--- ASSIGNMENT ---
Using the records provided below, locate and copy each line that contains the word "documentclass".

--- EXTRACTED ENTRIES ---
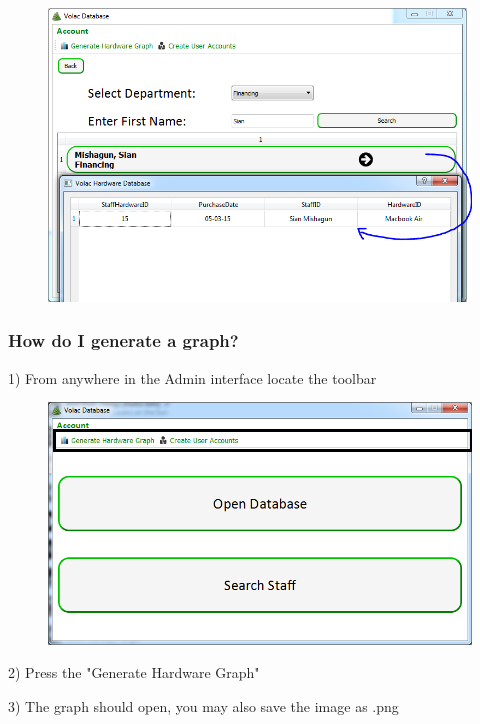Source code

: \begin{figure}[H]
    \includegraphics[width=\textwidth]{./Manual/Images/searchdep4.png}
\end{figure}

\subsubsection{How do I generate a graph?}

1) From anywhere in the Admin interface locate the toolbar

\begin{figure}[H]
    \includegraphics[width=\textwidth]{./Manual/Images/graph1.png}
\end{figure}

2) Press the "Generate Hardware Graph"

3) The graph should open, you may also save the image as .png

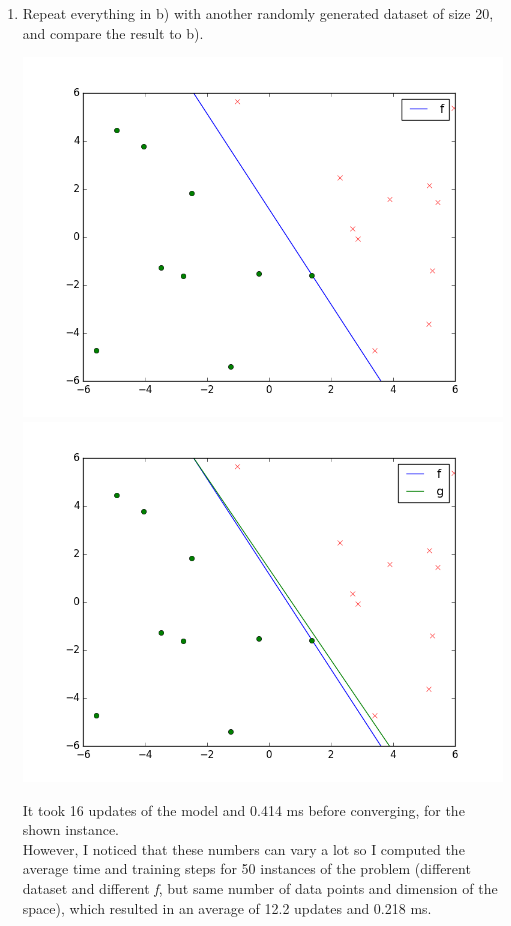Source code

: \documentclass{article}
\begin{document}
\begin{enumerate}[label=(\alph*)]
\item Repeat everything in b) with another randomly generated dataset of size 20, and compare the result to b).
\begin{center}
\includegraphics[scale=0.35]{images/3_a.png} 
\includegraphics[scale=0.35]{images/3_b.png} 
\end{center}
It took 16 updates of the model and 0.414 ms before converging, for the shown instance. \\
However, I noticed that these numbers can vary a lot so I computed the average time and training steps for 50 instances of the problem (different dataset and different \textit{f}, but same number of data points and dimension of the space), which resulted in an average of 12.2 updates and 0.218 ms.


\end{enumerate}
\end{document}
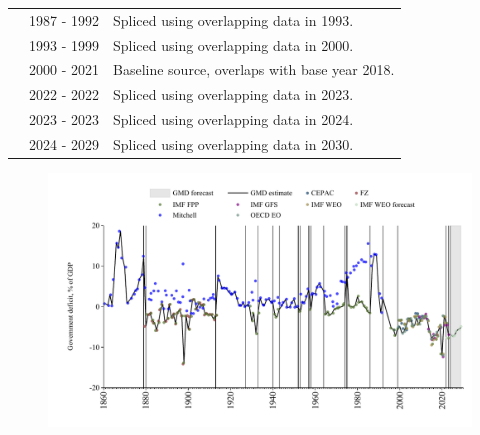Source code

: \documentclass[12pt,a4paper,landscape]{article}
\begin{document}
\begin{adjustbox}{max totalsize={\paperwidth}{\paperheight},center}
\begin{minipage}[t][\textheight][t]{\textwidth}
\begin{table}[H]
\begin{tabular}{|l|l|l|}
\rowcolor{lightgray}\cite{Mitchell}& 1987 - 1992 &Spliced using overlapping data in 1993.\\
\rowcolor{white}\cite{IMF_FPP}& 1993 - 1999 &Spliced using overlapping data in 2000.\\
\rowcolor{lightgray}\cite{OECD_EO}& 2000 - 2021 &Baseline source, overlaps with base year 2018.\\
\rowcolor{white}\cite{IMF_WEO}& 2022 - 2022 &Spliced using overlapping data in 2023.\\
\rowcolor{lightgray}\cite{IMF_GFS}& 2023 - 2023 &Spliced using overlapping data in 2024.\\
\rowcolor{white}\cite{IMF_WEO_forecast}& 2024 - 2029 &Spliced using overlapping data in 2030.\\
\hline
\end{tabular}
\end{table}
\begin{figure}[H]
\centering
\includegraphics[width=\textwidth,height=0.6\textheight,keepaspectratio]{graphs/BRA_govdef_GDP.pdf}
\end{figure}
\end{minipage}
\end{adjustbox}
\end{document}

--- EXERCISE RESULT ---
: \documentclass{article}
: \documentclass[12pt,a4paper,landscape]{article}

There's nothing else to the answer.